Mulheres olímpicas: dos limites às pioneiras

Mulheres surpreendentes

Realmente, surpreendentes nas Olimpíadas de Tóquio, nossas atletas levaram além conquistas de uma longa e vitoriosa herança esportiva de gerações

As Olimpíadas de Tóquio demoraram para acontecer, mas deixaram um legado precioso de destreza e superação para diversos países. Deve ter sido difícil você não comentar durante suas aulas de inglês sobre algum dos esportes disputados no evento. Afinal, antes de mais nada, o Brasil alcançou um recorde de medalhas (21, duas a mais que em 2016). Além disso, as mulheres também conquistaram seu melhor resultado da história, nove medalhas, sendo três de ouro.

Os destaques mais repercutidos foram os da skatista maranhense Rayssa Leal, de apenas 13 anos, prata na modalidade street, e a ginasta Rebeca Andrade, prata na ginástica artística individual geral e ouro no salto. De faro, Rayssa, descoberta num vídeo de 2015 em que fazia manobras em seu skate vestida de fada, ganhou até aula do lendário skatista americano Tony Hawk. Já Rebeca teve a torcida da já consagrada colega americana Simone Biles, que decidiu se poupar nas provas por questões pessoais e de saúde.
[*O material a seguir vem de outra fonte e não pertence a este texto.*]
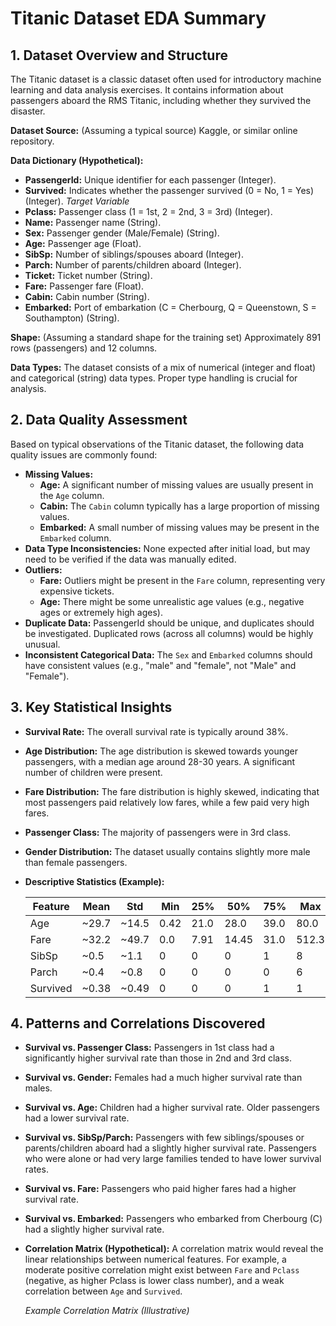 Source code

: # Titanic Dataset EDA Summary

## 1. Dataset Overview and Structure

The Titanic dataset is a classic dataset often used for introductory machine learning and data analysis exercises.  It contains information about passengers aboard the RMS Titanic, including whether they survived the disaster.

**Dataset Source:** (Assuming a typical source) Kaggle, or similar online repository.

**Data Dictionary (Hypothetical):**

*   **PassengerId:**  Unique identifier for each passenger (Integer).
*   **Survived:**  Indicates whether the passenger survived (0 = No, 1 = Yes) (Integer).  *Target Variable*
*   **Pclass:** Passenger class (1 = 1st, 2 = 2nd, 3 = 3rd) (Integer).
*   **Name:** Passenger name (String).
*   **Sex:** Passenger gender (Male/Female) (String).
*   **Age:** Passenger age (Float).
*   **SibSp:** Number of siblings/spouses aboard (Integer).
*   **Parch:** Number of parents/children aboard (Integer).
*   **Ticket:** Ticket number (String).
*   **Fare:** Passenger fare (Float).
*   **Cabin:** Cabin number (String).
*   **Embarked:** Port of embarkation (C = Cherbourg, Q = Queenstown, S = Southampton) (String).

**Shape:** (Assuming a standard shape for the training set) Approximately 891 rows (passengers) and 12 columns.

**Data Types:** The dataset consists of a mix of numerical (integer and float) and categorical (string) data types.  Proper type handling is crucial for analysis.

## 2. Data Quality Assessment

Based on typical observations of the Titanic dataset, the following data quality issues are commonly found:

*   **Missing Values:**
    *   **Age:**  A significant number of missing values are usually present in the `Age` column.
    *   **Cabin:**  The `Cabin` column typically has a large proportion of missing values.
    *   **Embarked:**  A small number of missing values may be present in the `Embarked` column.
*   **Data Type Inconsistencies:** None expected after initial load, but may need to be verified if the data was manually edited.
*   **Outliers:**
    *   **Fare:**  Outliers might be present in the `Fare` column, representing very expensive tickets.
    *   **Age:**  There might be some unrealistic age values (e.g., negative ages or extremely high ages).
*   **Duplicate Data:**  PassengerId should be unique, and duplicates should be investigated.  Duplicated rows (across all columns) would be highly unusual.
*   **Inconsistent Categorical Data:** The `Sex` and `Embarked` columns should have consistent values (e.g., "male" and "female", not "Male" and "Female").

## 3. Key Statistical Insights

*   **Survival Rate:**  The overall survival rate is typically around 38%.
*   **Age Distribution:**  The age distribution is skewed towards younger passengers, with a median age around 28-30 years.  A significant number of children were present.
*   **Fare Distribution:**  The fare distribution is highly skewed, indicating that most passengers paid relatively low fares, while a few paid very high fares.
*   **Passenger Class:**  The majority of passengers were in 3rd class.
*   **Gender Distribution:**  The dataset usually contains slightly more male than female passengers.
*   **Descriptive Statistics (Example):**

    | Feature  | Mean    | Std     | Min   | 25%   | 50%   | 75%   | Max   |
    | -------- | ------- | ------- | ----- | ----- | ----- | ----- | ----- |
    | Age      | ~29.7   | ~14.5   | 0.42  | 21.0  | 28.0  | 39.0  | 80.0  |
    | Fare     | ~32.2   | ~49.7   | 0.0   | 7.91  | 14.45 | 31.0  | 512.3 |
    | SibSp    | ~0.5    | ~1.1    | 0     | 0     | 0     | 1     | 8     |
    | Parch    | ~0.4    | ~0.8    | 0     | 0     | 0     | 0     | 6     |
    | Survived | ~0.38   | ~0.49   | 0     | 0     | 0     | 1     | 1     |

## 4. Patterns and Correlations Discovered

*   **Survival vs. Passenger Class:**  Passengers in 1st class had a significantly higher survival rate than those in 2nd and 3rd class.
*   **Survival vs. Gender:**  Females had a much higher survival rate than males.
*   **Survival vs. Age:**  Children had a higher survival rate.  Older passengers had a lower survival rate.
*   **Survival vs. SibSp/Parch:**  Passengers with few siblings/spouses or parents/children aboard had a slightly higher survival rate.  Passengers who were alone or had very large families tended to have lower survival rates.
*   **Survival vs. Fare:**  Passengers who paid higher fares had a higher survival rate.
*   **Survival vs. Embarked:**  Passengers who embarked from Cherbourg (C) had a slightly higher survival rate.
*   **Correlation Matrix (Hypothetical):**  A correlation matrix would reveal the linear relationships between numerical features.  For example, a moderate positive correlation might exist between `Fare` and `Pclass` (negative, as higher Pclass is lower class number), and a weak correlation between `Age` and `Survived`.

    *Example Correlation Matrix (Illustrative)* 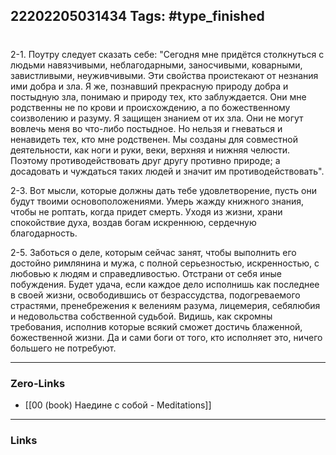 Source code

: 22202205031434
Tags: #type_finished
---
# 
2-1. Поутру следует сказать себе: "Сегодня мне придётся столкнуться с людьми навязчивыми, неблагодарными, заносчивыми, коварными, завистливыми, неуживчивыми. Эти свойства проистекают от незнания ими добра и зла. Я же, познавший прекрасную природу добра и постыдную зла, понимаю и природу тех, кто заблуждается.  Они мне родственны не по крови и происхождению, а по божественному соизволению и разуму. Я защищен знанием от их зла. Они не могут вовлечь меня во что-либо постыдное. Но нельзя и гневаться и ненавидеть тех, кто мне родственен. Мы созданы для совместной деятельности, как ноги и руки, веки, верхняя и нижняя челюсти. Поэтому противодействовать друг другу  противно природе; а досадовать и чуждаться таких людей и значит им противодействовать". 

 2-3. Вот мысли, которые должны дать тебе удовлетворение, пусть они будут твоими основоположениями. Умерь жажду книжного знания, чтобы не роптать, когда придет смерть. Уходя из жизни, храни спокойствие духа, воздав богам искреннюю, сердечную благодарность. 

 2-5. Заботься о деле, которым сейчас занят, чтобы выполнить его достойно римлянина и мужа, с полной серьезностью, искренностью, с любовью к людям и справедливостью. Отстрани от себя иные побуждения. Будет удача, если каждое дело исполнишь как последнее в своей жизни, освободившись от безрассудства, подогреваемого страстями, пренебрежения к велениям разума, лицемерия, себялюбия и недовольства собственной судьбой. Видишь, как скромны требования, исполнив которые всякий сможет достичь блаженной, божественной жизни. Да и сами боги от того, кто исполняет это, ничего большего не потребуют. 



---
### Zero-Links
- [[00 (book) Наедине с собой - Meditations]]
---
### Links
Prêmio Especial, respeito e companheirismo

Rayssa ainda mereceu o prêmio “Espírito Olímpico” do Comitê Olímpico Internacional (COI) pelo companheirismo com as colegas de competição. Outros exemplos também, como a japonesa Momiji Nishyia, que a superou e levou a medalha de ouro.

Esse respeito e a cordialidade para com as atletas que dividem a honra de estar no maior evento multiesportivo do mundo e no mesmo pódio fazem pensar em como essas conquistas são importantes para o histórico de participações femininas no esporte.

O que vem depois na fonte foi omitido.